В течение столетий индийские и китайские философы в значительной степени пользовались доступной им свободой мысли и интерпретации. Они умело использовали ее, и мы теперь знаем множество историй удивительных полемических состязаний.
Жители Тибета не могли отказать себе в стремлении подражать им, и в их тщательно сохраняемом изустном учении можно распознать интересное сочетание индийской философии и особого менталитета желтой расы. С другой стороны, наиболее хорошо информированные современные знатоки Секты Медитации Дхьяна (Dhyana), называемой Чань (Ts’an) в Китае и Дзэн в Японии, с готовностью соглашаются с тем, что их учение — Буддизм, переработанный умами желтой расы.
Эта смесь различных менталитетов оставила в тайных буддистских учениях Тибета особое качество трансцендентного рационализма, строгого интеллектуального равновесия, которое делает его совершенно непохожим как на популярные религии, так и на эмоциональную мистику определенных школ махаянистов (mahayanist).

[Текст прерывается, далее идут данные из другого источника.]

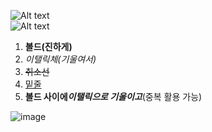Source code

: ![Alt text](https://www.deepedu.ai/storage/env/light_logo.png)
<br>
![Alt text](https://www.deepedu.ai/storage/env/light_logo.png "DEEP:EDU")

1. __볼드(진하게)__  
2. _이탤릭체(기울여서)_    
3. ~~취소선~~  
4. <u>밑줄</u>  
5. __볼드 사이에*이탤릭으로 기울이고*__(중복 활용 가능)




![image](https://user-images.githubusercontent.com/75352728/182563078-c47bd292-d04a-4975-98ef-d90aed3d4d23.png)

Очевидно, что подавляющее большинство тех, кто называет себя буддистами, оказалось не в состоянии подняться до ментального уровня Учения Будды.
Большинство из них создало для себя различные виды буддизма, которые вовсе не являются буддизмом, и в своем невежестве поддерживают, часто с горечью, эту веру, с ее абсурдными методами, как выражение самой чистой ортодоксальности.

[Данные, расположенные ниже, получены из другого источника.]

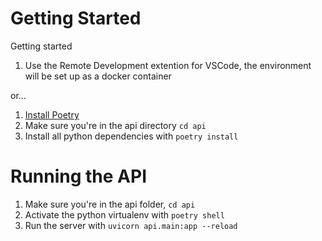 # Getting Started
Getting started
1. Use the Remote Development extention for VSCode, the environment will be set up as a docker container

or...

1. [Install Poetry](https://python-poetry.org/docs/#installation)
1. Make sure you're in the api directory `cd api`
1. Install all python dependencies with `poetry install`

# Running the API
1. Make sure you're in the api folder, `cd api`
1. Activate the python virtualenv with `poetry shell`
1. Run the server with `uvicorn api.main:app --reload`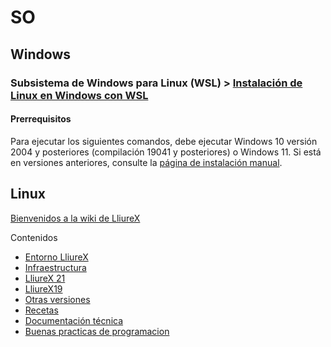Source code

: # SO

## Windows

### Subsistema de Windows para Linux (WSL) > [Instalación de Linux en Windows con WSL](https://learn.microsoft.com/es-es/windows/wsl/install)
#### Prerrequisitos
Para ejecutar los siguientes comandos, debe ejecutar Windows 10 versión 2004 y posteriores (compilación 19041 y posteriores) o Windows 11. Si está en versiones anteriores, consulte la [página de instalación manual](https://learn.microsoft.com/es-es/windows/wsl/install-manual).

## Linux

[Bienvenidos a la wiki de LliureX](https://wiki.edu.gva.es/lliurex/tiki-index.php)

Contenidos
- [Entorno LliureX]()
- [Infraestructura]()
- [LliureX 21]()
- [LliureX19]()
- [Otras versiones]()
- [Recetas]()
- [Documentación técnica]()
- [Buenas practicas de programacion]()
 
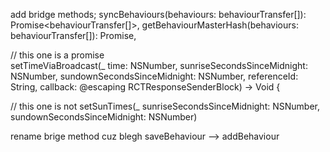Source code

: add bridge methods;
  syncBehaviours(behaviours: behaviourTransfer[]): Promise<behaviourTransfer[]>,
  getBehaviourMasterHash(behaviours: behaviourTransfer[]): Promise<number>,
  
  // this one is a promise  
  setTimeViaBroadcast(_ time: NSNumber, sunriseSecondsSinceMidnight: NSNumber, sundownSecondsSinceMidnight: NSNumber, referenceId: String, callback: @escaping RCTResponseSenderBlock) -> Void {
  
  // this one is not
  setSunTimes(_ sunriseSecondsSinceMidnight: NSNumber, sundownSecondsSinceMidnight: NSNumber)
   
rename brige method cuz blegh
    saveBehaviour --> addBehaviour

Более умные люди ясно видят нелогичность этих «вариантов» буддизма, но подчиняются им, принимая их как обязательную уступку умственной слабости «масс», поскольку они желают сгруппировать «массу» разнородных людей под одним ярлыком, который совершенно их не определяет.
Один ученый японец, который выказывает особое пристрастие — я бы даже сказала нежность — к этим выродившимся формам буддизма, выразился таким образом:
«Мы можем порой игнорировать требования разума и удовлетвориться, хотя обычно подсознательно, утверждениями, которые противоречат друг другу, если их критически исследовать. Однако мы никоим образом не можем игнорировать требования религиозного чувства, которое находит удовлетворение в самом факте своего существования. Если оно вступало в скандальное противоречие с самим понятием веры, это происходило потому, что насущный спрос необходимо удовлетворять даже за счет разума».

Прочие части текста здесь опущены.